今日は自分の記憶が思い出せそうだったから、絵本を後回しにしてしまっていたが、シアンはそれが残念でしかたがなかった。
できることなら今アルザラに読んでもらいたいが、あれは自分で調べて読むと決めたから、今日の締めくくりはアルザラの話してくれる聖龍伝説だ。
シアンは今か今かとワクワクするが、対するアルザラは呆れている。
「これ、つい一昨日も話したばっかなんだけどね……」
一昨日聞いたからなんだ。面白いものは面白い。
シアンはポンポンと敷布団を叩き、アルザラに催促する。
そんなシアンの様子にアルザラは「いつからこんな強情になったかね」とわがままを言うシアンの背中を軽く叩いた。
ペチンと音はなるが、痛みはない。
シアンはそれをいいことに、早く早くと体を揺らした。
もう話さない限り落ち着かないと判断したアルザラは、呆れながらシアンの背中から手を離し、シアンのたくし上げていた寝間着を、しっかりと臍の下までおろした。
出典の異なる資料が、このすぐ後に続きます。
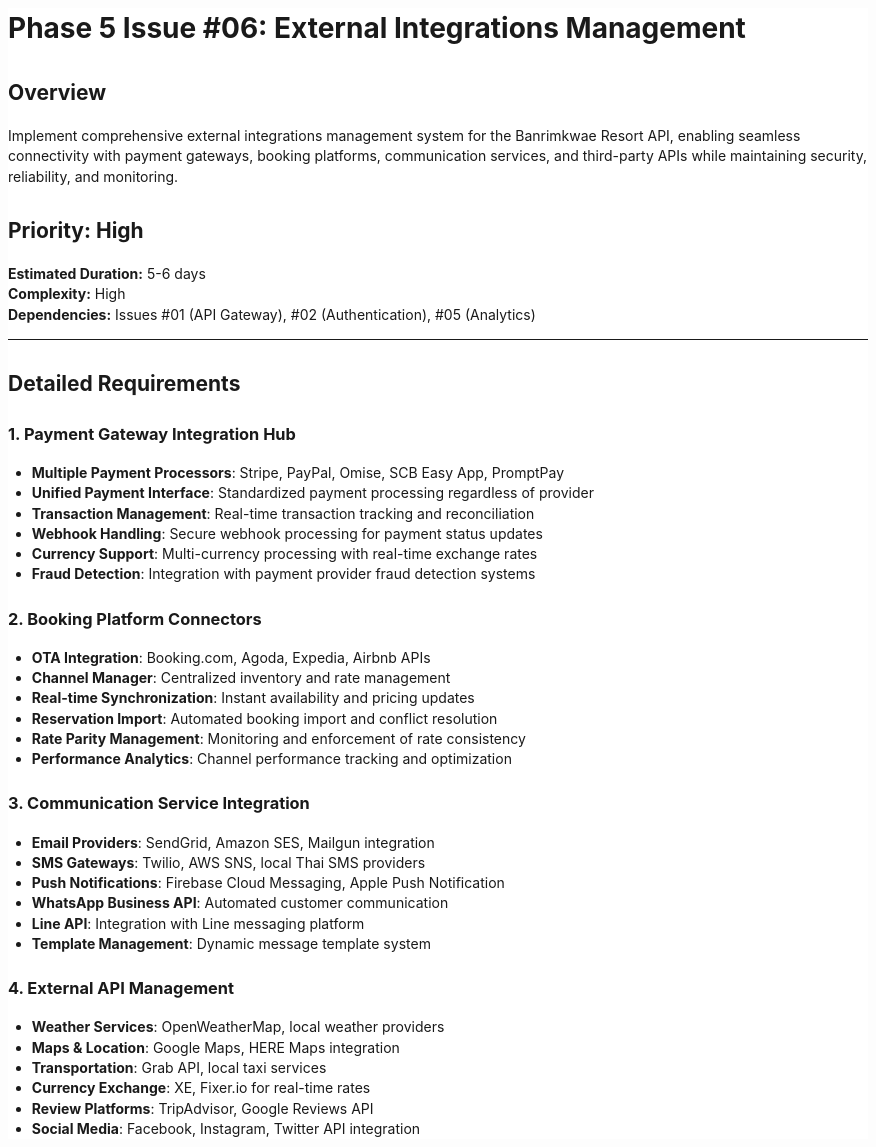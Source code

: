 # Phase 5 Issue #06: External Integrations Management

## Overview
Implement comprehensive external integrations management system for the Banrimkwae Resort API, enabling seamless connectivity with payment gateways, booking platforms, communication services, and third-party APIs while maintaining security, reliability, and monitoring.

## Priority: High
**Estimated Duration:** 5-6 days  
**Complexity:** High  
**Dependencies:** Issues #01 (API Gateway), #02 (Authentication), #05 (Analytics)

---

## Detailed Requirements

### 1. Payment Gateway Integration Hub
- **Multiple Payment Processors**: Stripe, PayPal, Omise, SCB Easy App, PromptPay
- **Unified Payment Interface**: Standardized payment processing regardless of provider
- **Transaction Management**: Real-time transaction tracking and reconciliation
- **Webhook Handling**: Secure webhook processing for payment status updates
- **Currency Support**: Multi-currency processing with real-time exchange rates
- **Fraud Detection**: Integration with payment provider fraud detection systems

### 2. Booking Platform Connectors
- **OTA Integration**: Booking.com, Agoda, Expedia, Airbnb APIs
- **Channel Manager**: Centralized inventory and rate management
- **Real-time Synchronization**: Instant availability and pricing updates
- **Reservation Import**: Automated booking import and conflict resolution
- **Rate Parity Management**: Monitoring and enforcement of rate consistency
- **Performance Analytics**: Channel performance tracking and optimization

### 3. Communication Service Integration
- **Email Providers**: SendGrid, Amazon SES, Mailgun integration
- **SMS Gateways**: Twilio, AWS SNS, local Thai SMS providers
- **Push Notifications**: Firebase Cloud Messaging, Apple Push Notification
- **WhatsApp Business API**: Automated customer communication
- **Line API**: Integration with Line messaging platform
- **Template Management**: Dynamic message template system

### 4. External API Management
- **Weather Services**: OpenWeatherMap, local weather providers
- **Maps & Location**: Google Maps, HERE Maps integration
- **Transportation**: Grab API, local taxi services
- **Currency Exchange**: XE, Fixer.io for real-time rates
- **Review Platforms**: TripAdvisor, Google Reviews API
- **Social Media**: Facebook, Instagram, Twitter API integration
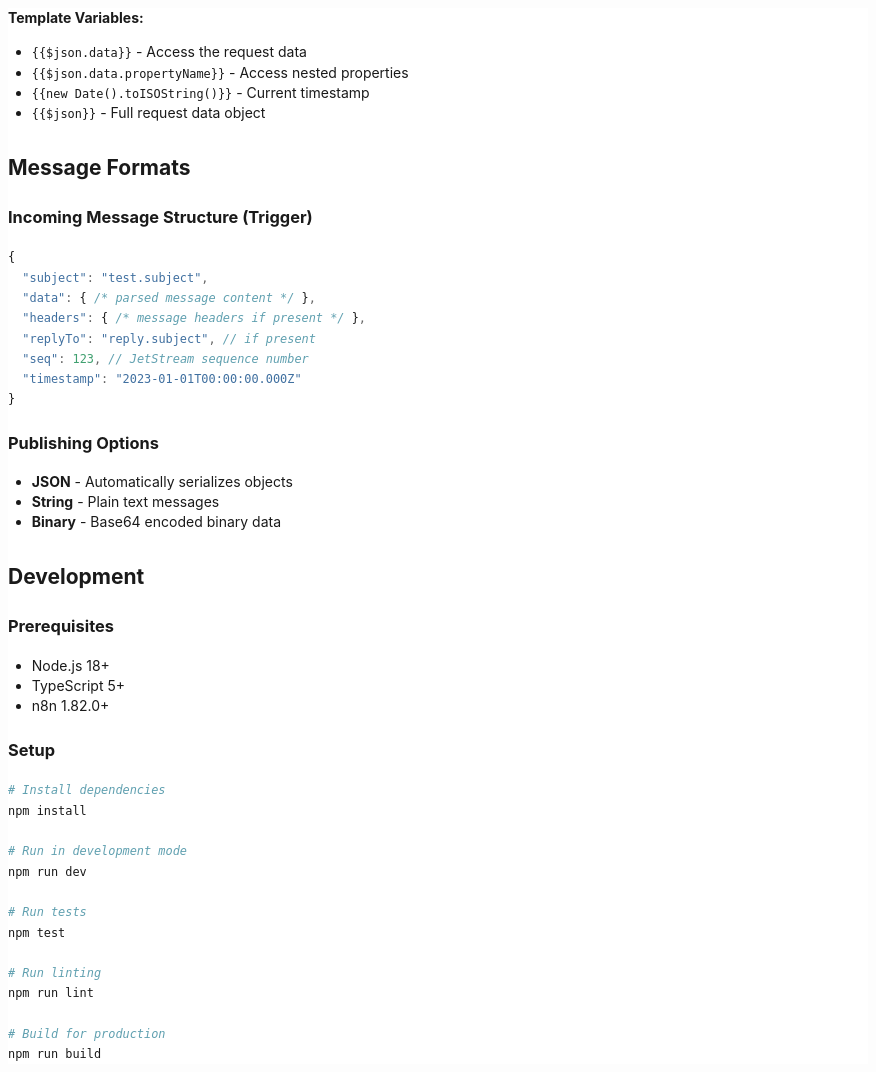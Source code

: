 **Template Variables:**
- `{{$json.data}}` - Access the request data
- `{{$json.data.propertyName}}` - Access nested properties
- `{{new Date().toISOString()}}` - Current timestamp
- `{{$json}}` - Full request data object

## Message Formats

### Incoming Message Structure (Trigger)

```javascript
{
  "subject": "test.subject",
  "data": { /* parsed message content */ },
  "headers": { /* message headers if present */ },
  "replyTo": "reply.subject", // if present
  "seq": 123, // JetStream sequence number
  "timestamp": "2023-01-01T00:00:00.000Z"
}
```

### Publishing Options

- **JSON** - Automatically serializes objects
- **String** - Plain text messages
- **Binary** - Base64 encoded binary data

## Development

### Prerequisites

- Node.js 18+
- TypeScript 5+
- n8n 1.82.0+

### Setup

```bash
# Install dependencies
npm install

# Run in development mode
npm run dev

# Run tests
npm test

# Run linting
npm run lint

# Build for production
npm run build
```
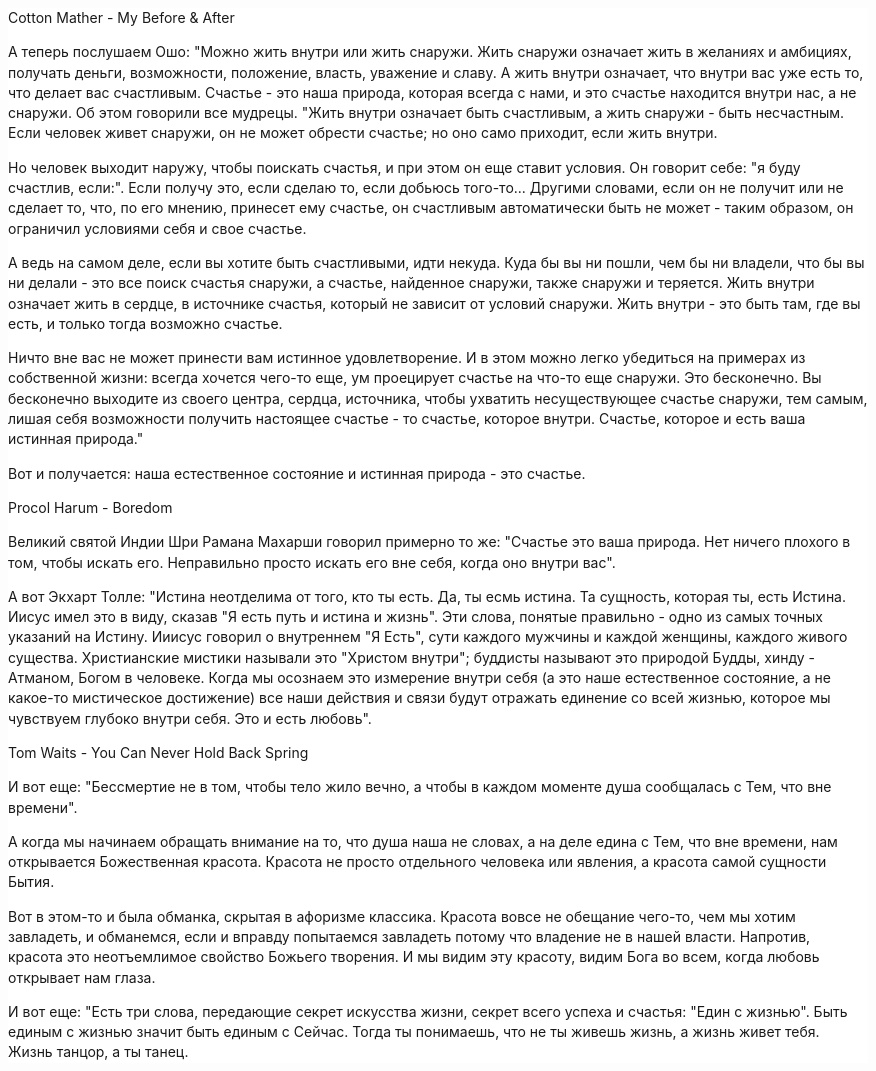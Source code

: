 Cotton Mather - My Before & After

А теперь послушаем Ошо: "Можно жить внутри или жить снаружи. Жить снаружи означает жить в желаниях и амбициях, получать деньги, возможности, положение, власть, уважение и славу. А жить внутри означает, что внутри вас уже есть то, что делает вас счастливым. Счастье - это наша природа, которая всегда с нами, и это счастье находится внутри нас, а не снаружи. Об этом говорили все мудрецы. "Жить внутри означает быть счастливым, а жить снаружи - быть несчастным. Если человек живет снаружи, он не может обрести счастье; но оно само приходит, если жить внутри.

Но человек выходит наружу, чтобы поискать счастья, и при этом он еще ставит условия. Он говорит себе: "я буду счастлив, если:". Если получу это, если сделаю то, если добьюсь того-то... Другими словами, если он не получит или не сделает то, что, по его мнению, принесет ему счастье, он счастливым автоматически быть не может - таким образом, он ограничил условиями себя и свое счастье.

А ведь на самом деле, если вы хотите быть счастливыми, идти некуда. Куда бы вы ни пошли, чем бы ни владели, что бы вы ни делали - это все поиск счастья снаружи, а счастье, найденное снаружи, также снаружи и теряется. Жить внутри означает жить в сердце, в источнике счастья, который не зависит от условий снаружи. Жить внутри - это быть там, где вы есть, и только тогда возможно счастье.

Ничто вне вас не может принести вам истинное удовлетворение. И в этом можно легко убедиться на примерах из собственной жизни: всегда хочется чего-то еще, ум проецирует счастье на что-то еще снаружи. Это бесконечно. Вы бесконечно выходите из своего центра, сердца, источника, чтобы ухватить несуществующее счастье снаружи, тем самым, лишая себя возможности получить настоящее счастье - то счастье, которое внутри. Счастье, которое и есть ваша истинная природа."

Вот и получается: наша естественное состояние и истинная природа - это счастье.

Procol Harum - Boredom

Великий святой Индии Шри Рамана Махарши говорил примерно то же: "Счастье это ваша природа. Нет ничего плохого в том, чтобы искать его. Неправильно просто искать его вне себя, когда оно внутри вас".

А вот Экхарт Толле: "Истина неотделима от того, кто ты есть. Да, ты есмь истина. Та сущность, которая ты, есть Истина. Иисус имел это в виду, сказав "Я есть путь и истина и жизнь". Эти слова, понятые правильно - одно из самых точных указаний на Истину. Ииисус говорил о внутреннем "Я Есть", сути каждого мужчины и каждой женщины, каждого живого существа. Христианские мистики называли это "Христом внутри"; буддисты называют это природой Будды, хинду - Атманом, Богом в человеке. Когда мы осознаем это измерение внутри себя (а это наше естественное состояние, а не какое-то мистическое достижение) все наши действия и связи будут отражать единение со всей жизнью, которое мы чувствуем глубоко внутри себя. Это и есть любовь".

Tom Waits - You Can Never Hold Back Spring

И вот еще: "Бессмертие не в том, чтобы тело жило вечно, а чтобы в каждом моменте душа сообщалась с Тем, что вне времени".

А когда мы начинаем обращать внимание на то, что душа наша не словах, а на деле едина с Тем, что вне времени, нам открывается Божественная красота. Красота не просто отдельного человека или явления, а красота самой сущности Бытия.

Вот в этом-то и была обманка, скрытая в афоризме классика. Красота вовсе не обещание чего-то, чем мы хотим завладеть, и обманемся, если и вправду попытаемся завладеть потому что владение не в нашей власти. Напротив, красота это неотъемлимое свойство Божьего творения. И мы видим эту красоту, видим Бога во всем, когда любовь открывает нам глаза.

И вот еще: "Есть три слова, передающие секрет искусства жизни, секрет всего успеха и счастья: "Един с жизнью". Быть единым с жизнью значит быть единым с Сейчас. Тогда ты понимаешь, что не ты живешь жизнь, а жизнь живет тебя. Жизнь танцор, а ты танец.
手のひらに残った軟膏をついでに自分の手で広げ、アルザラはシアンの隣に滑り込んだ。
アルザラが布団に入ると同時にひやっとした空気もシアンをくすぐった。
シアンはなんだかおかしくて、クスクス笑いながらアルザラにすり寄った。
「じゃあこれを聞いたら今日はもう寝るんだからね」
アルザラはシアンの額にかかった伸びた前髪をすくって耳にかけた。
シアンは頷き、アルザラの言葉を待つ。
まるで小さな子どものように目を輝かせる女の子に、アルザラはゆっくりと、焦らすように、口を開いた。